## Directions for this task:
Would you print every entry below exactly as written, omitting the images?

+++ Dataset entries

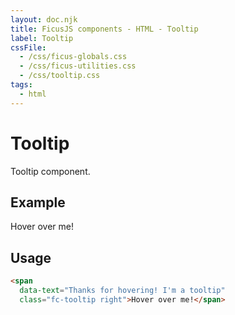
 ```yaml
---
layout: doc.njk
title: FicusJS components - HTML - Tooltip
label: Tooltip
cssFile: 
  - /css/ficus-globals.css
  - /css/ficus-utilities.css
  - /css/tooltip.css
tags:
  - html
---
```

# Tooltip

Tooltip component.

## Example

<span
  data-text="Thanks for hovering! I'm a tooltip"
  class="fc-tooltip right">Hover over me!</span>

## Usage

```html
<span
  data-text="Thanks for hovering! I'm a tooltip"
  class="fc-tooltip right">Hover over me!</span>
```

++++++

## Solution to this problem:
 ```yaml
---
layout: doc.njk
title: FicusJS components - HTML - Tooltip
label: Tooltip
cssFile: 
  - /css/ficus-globals.css
  - /css/ficus-utilities.css
  - /css/tooltip.css
tags:
  - html
---
```

# Tooltip

Tooltip component.

## Example

<span
  data-text="Thanks for hovering! I'm a tooltip"
  class="fc-tooltip right">Hover over me!</span>

## Usage

```html
<span
  data-text="Thanks for hovering! I'm a tooltip"
  class="fc-tooltip right">Hover over me!</span>
```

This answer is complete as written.